— Я к тебе еще загляну, — сказал Перевертайло и, стегнув коня плетью, быстро затерялся среди конников.
Аншамаха проводил его озадаченным взглядом, чувствуя, как все тревожнее становится на душе. Перевертайло славно сражался против улагаевцев под Приморско-Ахтарской, был все время впереди своих бойцов, а теперь вдруг оказался у Хвостикова!
«Неужели он предатель? — думал с растущим беспокойством Аншамаха. — Как быть тогда?..»
Неподалеку от автомобиля, в котором совещались о чем-то Хвостиков и Крыжановский, столпились деды-бородачи в разноцветных черкесках. У каждого на груди сияли кресты и медали. Тут же, опираясь на трость, стоял и Влас Пантелеймонович Бородуля, с любопытством поглядывая на генералов.
К собравшимся подъехал верхом на буланой кобылице Гусочка, только что вернувшийся из Приморско-Ахтарской. Он вскинул руку к папахе, поприветствовал стариков. Влас Пантелеймонович заметил, что у Гусочки из-под сильно сбитой на затылок шапки выглядывала большая плешь. Улыбнувшись, он с лукавинкой сказал:
— Ты погляди, Иван Герасимович, как тебя лысина одолела!

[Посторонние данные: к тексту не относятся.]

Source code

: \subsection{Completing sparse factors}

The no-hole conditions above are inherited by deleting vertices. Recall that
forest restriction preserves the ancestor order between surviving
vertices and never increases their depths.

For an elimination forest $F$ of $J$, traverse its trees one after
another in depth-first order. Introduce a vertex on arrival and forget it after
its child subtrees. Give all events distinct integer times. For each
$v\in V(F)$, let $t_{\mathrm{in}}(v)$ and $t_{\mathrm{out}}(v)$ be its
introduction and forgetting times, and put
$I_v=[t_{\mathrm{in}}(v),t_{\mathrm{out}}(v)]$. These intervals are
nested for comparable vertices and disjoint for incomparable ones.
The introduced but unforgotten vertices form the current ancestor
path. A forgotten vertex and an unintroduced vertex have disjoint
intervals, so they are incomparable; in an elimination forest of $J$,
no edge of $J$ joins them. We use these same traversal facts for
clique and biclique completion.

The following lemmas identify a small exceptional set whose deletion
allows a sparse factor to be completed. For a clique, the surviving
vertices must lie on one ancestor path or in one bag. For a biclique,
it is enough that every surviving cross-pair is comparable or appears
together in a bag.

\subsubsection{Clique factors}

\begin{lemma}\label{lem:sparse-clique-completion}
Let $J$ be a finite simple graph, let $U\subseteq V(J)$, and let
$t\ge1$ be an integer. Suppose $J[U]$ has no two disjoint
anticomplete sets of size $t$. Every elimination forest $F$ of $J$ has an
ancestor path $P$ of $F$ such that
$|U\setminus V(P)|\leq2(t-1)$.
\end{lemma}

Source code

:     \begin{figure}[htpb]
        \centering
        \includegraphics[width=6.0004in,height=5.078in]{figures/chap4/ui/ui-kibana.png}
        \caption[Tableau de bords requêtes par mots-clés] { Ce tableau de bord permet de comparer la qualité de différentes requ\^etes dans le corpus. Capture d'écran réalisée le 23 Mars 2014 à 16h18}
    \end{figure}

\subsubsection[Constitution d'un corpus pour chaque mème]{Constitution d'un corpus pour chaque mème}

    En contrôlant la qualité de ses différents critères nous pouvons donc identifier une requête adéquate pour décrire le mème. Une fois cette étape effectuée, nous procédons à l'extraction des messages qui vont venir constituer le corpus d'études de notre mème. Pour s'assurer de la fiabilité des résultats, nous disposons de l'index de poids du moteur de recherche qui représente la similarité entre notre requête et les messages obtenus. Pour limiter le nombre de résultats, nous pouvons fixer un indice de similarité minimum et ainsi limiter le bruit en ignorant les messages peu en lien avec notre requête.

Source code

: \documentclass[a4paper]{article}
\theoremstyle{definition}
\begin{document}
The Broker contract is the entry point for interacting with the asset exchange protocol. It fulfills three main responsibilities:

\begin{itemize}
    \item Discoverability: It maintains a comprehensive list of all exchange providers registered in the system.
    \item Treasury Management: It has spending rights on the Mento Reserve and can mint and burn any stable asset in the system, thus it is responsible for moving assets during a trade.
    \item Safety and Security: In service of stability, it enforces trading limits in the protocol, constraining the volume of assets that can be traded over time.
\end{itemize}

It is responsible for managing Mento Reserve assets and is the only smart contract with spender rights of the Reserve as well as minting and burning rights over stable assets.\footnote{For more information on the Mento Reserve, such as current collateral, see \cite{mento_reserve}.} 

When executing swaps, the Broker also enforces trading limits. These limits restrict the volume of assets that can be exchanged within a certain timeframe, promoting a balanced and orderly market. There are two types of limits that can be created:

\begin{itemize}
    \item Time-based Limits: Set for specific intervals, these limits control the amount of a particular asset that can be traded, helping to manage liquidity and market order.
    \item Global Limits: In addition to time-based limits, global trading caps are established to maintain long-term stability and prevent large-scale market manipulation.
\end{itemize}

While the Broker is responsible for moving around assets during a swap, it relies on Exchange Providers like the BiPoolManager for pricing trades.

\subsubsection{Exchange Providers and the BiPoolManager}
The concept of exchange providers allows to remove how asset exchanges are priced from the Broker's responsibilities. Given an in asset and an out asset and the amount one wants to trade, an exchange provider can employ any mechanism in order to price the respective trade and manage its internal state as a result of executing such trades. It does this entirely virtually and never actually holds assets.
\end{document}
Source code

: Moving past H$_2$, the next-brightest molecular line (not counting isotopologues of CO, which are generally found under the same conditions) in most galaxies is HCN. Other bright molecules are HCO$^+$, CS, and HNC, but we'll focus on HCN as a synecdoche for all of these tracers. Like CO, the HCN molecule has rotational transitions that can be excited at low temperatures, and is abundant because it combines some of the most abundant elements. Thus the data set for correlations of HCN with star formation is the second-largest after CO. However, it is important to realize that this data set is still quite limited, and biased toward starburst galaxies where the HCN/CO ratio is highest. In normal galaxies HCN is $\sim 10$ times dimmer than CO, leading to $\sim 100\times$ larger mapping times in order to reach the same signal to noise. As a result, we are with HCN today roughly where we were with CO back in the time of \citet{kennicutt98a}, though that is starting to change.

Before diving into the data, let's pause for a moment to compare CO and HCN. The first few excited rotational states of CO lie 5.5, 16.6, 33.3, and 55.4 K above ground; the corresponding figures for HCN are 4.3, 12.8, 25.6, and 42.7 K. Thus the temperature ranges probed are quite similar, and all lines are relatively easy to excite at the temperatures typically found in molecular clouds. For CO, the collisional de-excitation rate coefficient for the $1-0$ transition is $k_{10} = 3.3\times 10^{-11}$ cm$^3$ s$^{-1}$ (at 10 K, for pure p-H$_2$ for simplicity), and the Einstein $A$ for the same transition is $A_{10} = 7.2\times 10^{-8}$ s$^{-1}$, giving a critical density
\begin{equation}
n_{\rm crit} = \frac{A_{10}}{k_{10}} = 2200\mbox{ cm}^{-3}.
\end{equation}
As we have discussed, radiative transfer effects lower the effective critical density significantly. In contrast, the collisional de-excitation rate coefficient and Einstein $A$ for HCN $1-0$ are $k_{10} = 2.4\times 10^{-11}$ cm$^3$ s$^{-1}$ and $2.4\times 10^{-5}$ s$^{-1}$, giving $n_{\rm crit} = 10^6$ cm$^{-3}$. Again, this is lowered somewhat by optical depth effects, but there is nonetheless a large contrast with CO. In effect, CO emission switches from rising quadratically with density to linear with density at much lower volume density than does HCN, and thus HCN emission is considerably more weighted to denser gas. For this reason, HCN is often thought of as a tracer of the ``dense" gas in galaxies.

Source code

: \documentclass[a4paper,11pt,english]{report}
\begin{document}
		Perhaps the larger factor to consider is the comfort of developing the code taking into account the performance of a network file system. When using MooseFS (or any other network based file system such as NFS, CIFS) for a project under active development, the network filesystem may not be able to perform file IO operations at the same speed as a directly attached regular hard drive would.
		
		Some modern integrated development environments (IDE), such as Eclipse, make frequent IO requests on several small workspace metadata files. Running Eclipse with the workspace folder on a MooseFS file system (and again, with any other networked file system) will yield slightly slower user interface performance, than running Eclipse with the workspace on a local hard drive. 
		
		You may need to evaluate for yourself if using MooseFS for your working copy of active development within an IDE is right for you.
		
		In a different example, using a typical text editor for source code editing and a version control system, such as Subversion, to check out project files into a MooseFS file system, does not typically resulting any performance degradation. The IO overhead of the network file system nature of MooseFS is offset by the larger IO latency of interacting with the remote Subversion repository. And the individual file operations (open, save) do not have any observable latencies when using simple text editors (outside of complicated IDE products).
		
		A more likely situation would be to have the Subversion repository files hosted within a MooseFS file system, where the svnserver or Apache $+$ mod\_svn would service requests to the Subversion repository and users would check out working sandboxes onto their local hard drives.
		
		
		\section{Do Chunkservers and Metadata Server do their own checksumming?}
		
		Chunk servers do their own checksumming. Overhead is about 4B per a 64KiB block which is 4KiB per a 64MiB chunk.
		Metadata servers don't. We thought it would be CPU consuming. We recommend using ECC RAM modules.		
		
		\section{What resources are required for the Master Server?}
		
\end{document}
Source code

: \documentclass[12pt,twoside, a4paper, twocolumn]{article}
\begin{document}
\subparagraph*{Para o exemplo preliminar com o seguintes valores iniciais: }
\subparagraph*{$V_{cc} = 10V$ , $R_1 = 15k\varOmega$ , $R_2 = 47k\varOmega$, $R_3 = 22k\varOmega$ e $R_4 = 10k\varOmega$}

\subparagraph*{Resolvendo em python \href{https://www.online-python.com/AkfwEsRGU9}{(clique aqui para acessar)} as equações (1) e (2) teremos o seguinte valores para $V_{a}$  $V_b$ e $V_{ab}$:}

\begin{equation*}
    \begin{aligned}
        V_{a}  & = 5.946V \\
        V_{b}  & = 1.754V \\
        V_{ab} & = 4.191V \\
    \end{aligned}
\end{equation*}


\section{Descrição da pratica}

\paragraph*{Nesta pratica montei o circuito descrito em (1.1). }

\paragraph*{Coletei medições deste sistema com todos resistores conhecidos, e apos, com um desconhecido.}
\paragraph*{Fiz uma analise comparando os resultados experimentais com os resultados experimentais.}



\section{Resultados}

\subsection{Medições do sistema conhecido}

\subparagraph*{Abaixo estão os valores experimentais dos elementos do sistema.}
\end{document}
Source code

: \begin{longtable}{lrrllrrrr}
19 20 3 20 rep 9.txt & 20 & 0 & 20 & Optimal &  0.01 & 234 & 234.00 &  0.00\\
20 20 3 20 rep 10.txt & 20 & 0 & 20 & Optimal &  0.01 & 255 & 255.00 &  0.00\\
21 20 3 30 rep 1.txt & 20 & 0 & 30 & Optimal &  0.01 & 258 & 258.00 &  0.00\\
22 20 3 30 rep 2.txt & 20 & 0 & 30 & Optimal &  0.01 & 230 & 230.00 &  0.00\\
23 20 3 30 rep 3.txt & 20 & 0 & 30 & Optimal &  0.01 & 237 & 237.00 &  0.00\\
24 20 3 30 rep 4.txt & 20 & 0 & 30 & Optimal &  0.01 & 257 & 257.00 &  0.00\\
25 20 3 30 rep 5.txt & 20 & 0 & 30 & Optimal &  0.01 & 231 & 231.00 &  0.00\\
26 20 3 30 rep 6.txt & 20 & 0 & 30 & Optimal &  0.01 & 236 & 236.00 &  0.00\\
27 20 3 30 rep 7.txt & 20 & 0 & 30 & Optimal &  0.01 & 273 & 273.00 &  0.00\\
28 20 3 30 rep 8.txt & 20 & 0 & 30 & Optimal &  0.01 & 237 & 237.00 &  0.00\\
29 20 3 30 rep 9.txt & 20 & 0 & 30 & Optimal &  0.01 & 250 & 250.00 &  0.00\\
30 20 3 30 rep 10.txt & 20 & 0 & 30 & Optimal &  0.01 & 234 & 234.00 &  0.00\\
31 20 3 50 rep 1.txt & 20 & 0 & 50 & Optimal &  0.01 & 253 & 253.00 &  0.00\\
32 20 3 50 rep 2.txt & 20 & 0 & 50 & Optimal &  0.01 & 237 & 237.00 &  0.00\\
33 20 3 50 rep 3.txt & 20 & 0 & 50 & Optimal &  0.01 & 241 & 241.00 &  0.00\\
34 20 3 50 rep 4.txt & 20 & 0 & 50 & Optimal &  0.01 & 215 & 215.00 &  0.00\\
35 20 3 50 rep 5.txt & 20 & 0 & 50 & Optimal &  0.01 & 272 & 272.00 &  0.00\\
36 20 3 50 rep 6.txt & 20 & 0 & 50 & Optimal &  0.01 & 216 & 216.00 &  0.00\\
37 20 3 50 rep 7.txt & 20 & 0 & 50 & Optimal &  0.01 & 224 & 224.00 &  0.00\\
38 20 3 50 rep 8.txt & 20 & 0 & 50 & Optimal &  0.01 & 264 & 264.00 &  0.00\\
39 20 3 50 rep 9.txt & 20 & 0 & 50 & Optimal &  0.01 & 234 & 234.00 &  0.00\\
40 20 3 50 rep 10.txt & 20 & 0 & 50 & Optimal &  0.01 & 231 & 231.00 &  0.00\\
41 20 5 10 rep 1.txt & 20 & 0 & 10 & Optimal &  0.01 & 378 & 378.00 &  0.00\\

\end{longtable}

Гусочка отбросил полу черкески и достал из кармана портсигар слоновой кости с инкрустацией на крышке.
— Детинка[450] с лысинкой дела не испортит, — закуривая, сказал он и тут же, подмигнув, присовокупил: — Ето мне бог лица прибавил за справедливость.
Казаки громко захохотали.
— Ну и балагур же ты, Иван Герасимович! — прохрипел Влас Пантелеймонович, вытирая грязной, помятой утиркой слезу, постоянно катившуюся из левого глаза.
Гусочка метнул короткий взгляд на Хвостикова и Крыжановского, рассудительно молвил:
— Бог знает, кого отмечать. За здря не расщедрится.
— Э, да ты, как я вижу, навеселе уже, Герасимович, — прошамкал низенький косоротый старик. — Где это ты успел хлобыстнуть?
— Жиночка приготовила, — ответил Гусочка. — Бражки сварила. Так я и хильнул[451] на радостях. Мне теперички почет и уважение. Кульером я у главнокомандующего…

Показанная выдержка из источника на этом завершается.